In a day of routines dribbling into a week of routines which flow into months and years of routines, I hunt variations.
Most of these come through my daily walks. I wear a Fitbit. My goal before sitting down to write each day is to achieve six thousand steps. Six thousand steps will provide me a comfortable start to the day’s walking goals. The steps, while a carrot, aren’t the day’s goal. I strive for seven miles plus.
Walking to the coffee shop where I write would help me with my walking goals. It’s two miles in either direction. I’ve walked it, and therein found why I don’t like it: it’s a boring, tedious, mundane walk. It’s literally a straight walk. To reach the coffee shop, I make two turns before walking one point nine six miles. Then I make another turn to enter the coffee shop. It’s a slight downward grade on the way into town, and an uphill walk in the other way. The monotony of this route throttles my senses.
To counter this, I drive three quarters of the way. Then I park and walk the downtown areas of Ashland. In this way, I can change routines on whim, and see variations that I’d not otherwise encounter. The variations stimulate my imagination, creativity and productivity.

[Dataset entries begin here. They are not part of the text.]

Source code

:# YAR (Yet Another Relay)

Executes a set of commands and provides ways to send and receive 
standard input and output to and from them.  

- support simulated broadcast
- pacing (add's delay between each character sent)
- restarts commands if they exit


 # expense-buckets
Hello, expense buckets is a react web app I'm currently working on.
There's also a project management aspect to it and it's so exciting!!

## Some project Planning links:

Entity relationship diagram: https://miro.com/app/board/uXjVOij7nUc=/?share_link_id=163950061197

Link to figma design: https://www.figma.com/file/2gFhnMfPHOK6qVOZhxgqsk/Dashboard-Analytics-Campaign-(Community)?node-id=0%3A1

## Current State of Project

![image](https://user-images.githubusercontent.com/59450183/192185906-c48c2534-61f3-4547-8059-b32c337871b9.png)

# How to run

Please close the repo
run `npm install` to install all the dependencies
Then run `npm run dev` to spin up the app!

That’s more critical now. I’m cop- editing a completed novel and just finished publishing a paperback edition of one of my previously published novels. These are not creative outlets. I invent stories as I walk, stories lost to the mind stream by the time I sit down and embrace the business of novel editing and publishing.
Sometimes my need and desire for routines sicken me. It seems seem unhealthy. On the other hand, the routines keep me on a sane path, pushing toward my goals.
Now, with my regular quad shot mocha in hand, sitting at the table and my documents open, it’s time to edit like crazy, at least one more time. It’ a grind, but it must be done.